After Wong’s death, his works were collected by MOMA, the Met, and other museums. The Art Gallery of Ontario held a major exhibition of his later works. Monita Wong, the artist’s mother, is chair of a foundation hoping to house Wong’s works in a new building in Edmonton that will also contain his studio—untouched since his death.
Jane Kallir writes that “the absorption of self-taught artists into the contemporary art scene also raises issues regarding appropriate standards of assessment.” Outsider artists esteemed authenticity of emotion and experience more than aesthetic value. “A lot of outsider art,” Roger Cardinal once said, “rotates around issues of personality, of asking who I am, which means going deep into the inner self of an individual.” For this reason, he suggested, scholarly consideration of outsider art could be “dangerous, provocative and damaging.” The old rubrics, moreover, benefited white men to such an extent that for Kallir, “the very notion of quality [had] become suspect.”
Kallir argues that the price of a work of art, rather than the assessment of an academic connoisseur, now determines its quality. “Savvy retailing on the part of the big auction houses and the global rise of the one percent have pumped up the value of certain artworks, turning them into branded status symbols and putative investment vehicles,” she writes.
In 2020, a small watercolor by Wong that was included in his 2018 Karma show sold at auction for $62,500. The same year, his painting The Realm of Appearances sold for $1.8 million, Shangri-La for $4.47 million. In 2022, The Night Watcher sold for almost $6 million.
The high prices have brought much-deserved attention to Wong’s work.

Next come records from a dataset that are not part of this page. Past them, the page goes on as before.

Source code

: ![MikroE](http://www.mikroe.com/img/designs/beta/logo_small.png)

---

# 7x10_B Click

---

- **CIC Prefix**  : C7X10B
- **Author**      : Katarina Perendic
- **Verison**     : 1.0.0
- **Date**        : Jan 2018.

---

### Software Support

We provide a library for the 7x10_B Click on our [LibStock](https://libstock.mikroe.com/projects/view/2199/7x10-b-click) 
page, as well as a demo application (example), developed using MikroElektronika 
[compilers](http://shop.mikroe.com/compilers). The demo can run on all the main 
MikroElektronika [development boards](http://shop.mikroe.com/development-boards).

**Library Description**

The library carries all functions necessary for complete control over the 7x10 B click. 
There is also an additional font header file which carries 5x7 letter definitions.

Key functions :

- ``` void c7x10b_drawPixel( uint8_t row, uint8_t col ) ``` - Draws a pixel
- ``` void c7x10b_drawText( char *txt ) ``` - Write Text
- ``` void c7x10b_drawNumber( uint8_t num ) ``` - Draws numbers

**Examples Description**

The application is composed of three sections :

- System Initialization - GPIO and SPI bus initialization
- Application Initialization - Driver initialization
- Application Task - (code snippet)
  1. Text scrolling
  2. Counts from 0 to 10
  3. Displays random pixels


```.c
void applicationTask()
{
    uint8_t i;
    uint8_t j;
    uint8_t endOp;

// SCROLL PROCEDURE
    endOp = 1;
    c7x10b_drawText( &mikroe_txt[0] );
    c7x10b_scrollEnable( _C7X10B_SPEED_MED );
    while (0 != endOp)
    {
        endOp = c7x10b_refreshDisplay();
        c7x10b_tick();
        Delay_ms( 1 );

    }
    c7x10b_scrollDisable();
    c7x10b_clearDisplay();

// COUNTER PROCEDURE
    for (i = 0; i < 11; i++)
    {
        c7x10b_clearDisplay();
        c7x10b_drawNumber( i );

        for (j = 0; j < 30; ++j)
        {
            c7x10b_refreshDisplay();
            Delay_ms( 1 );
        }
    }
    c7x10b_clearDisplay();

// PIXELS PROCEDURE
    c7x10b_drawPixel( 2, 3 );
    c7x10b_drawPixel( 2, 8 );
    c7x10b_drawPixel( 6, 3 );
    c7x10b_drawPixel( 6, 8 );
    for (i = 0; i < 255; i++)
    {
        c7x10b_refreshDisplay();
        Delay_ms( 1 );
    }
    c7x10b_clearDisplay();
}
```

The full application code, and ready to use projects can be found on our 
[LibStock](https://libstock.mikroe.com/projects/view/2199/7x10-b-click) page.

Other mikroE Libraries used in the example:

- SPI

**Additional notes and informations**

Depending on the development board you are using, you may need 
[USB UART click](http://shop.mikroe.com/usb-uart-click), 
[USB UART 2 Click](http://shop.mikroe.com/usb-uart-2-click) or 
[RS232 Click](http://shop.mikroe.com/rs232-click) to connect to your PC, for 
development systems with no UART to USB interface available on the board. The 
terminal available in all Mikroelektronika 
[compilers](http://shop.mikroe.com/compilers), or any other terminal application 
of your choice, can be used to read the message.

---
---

But when I tell my husband about the spectacular price tags, he says, “Almost like NFTs,” which bothers me because the non-fungible tokens I have seen possess only speculative, and not aesthetic, value.
I can only hope that Wong, who shared so much of his art for free to anyone willing to scroll through it, would be pleased that it is now being sold at auction and hanging on museum walls. His work has arrived; it has made it to the inner sanctum of the art world.
“I do believe there is an inherent loneliness or melancholy to much of contemporary life,” Wong said in a 2018 interview, “and on a broader level, I feel my work speaks to this quality in addition to being a reflection of my thoughts, fascinations and impulses.” The art Wong made breaks rules and pushes boundaries. To his artistic process, he brought the whole of himself, but particularly his bright, humane, neurodivergent, achingly beautiful mind. Wong’s paintings were made in the pursuit of a pure creative experience—duende or something like it—even if he also wanted commercial success. Those who spend some time with his paintings, even just online, might sense a prickle on the back of the neck or a flutter of breath—fleeting experiences that Wong himself felt and then transmitted to us. We get to walk in his shoes, “register virtually everything … in terms of a painterly effect,” which allows us to feel our common humanity, no matter how different we are from one another. And if that isn’t the best way to value art, I don’t know what is.
The exhibit Matthew Wong: The Realm of Appearances will be on display at the Dallas Museum of Art from October 16, 2022, through February 19, 2023.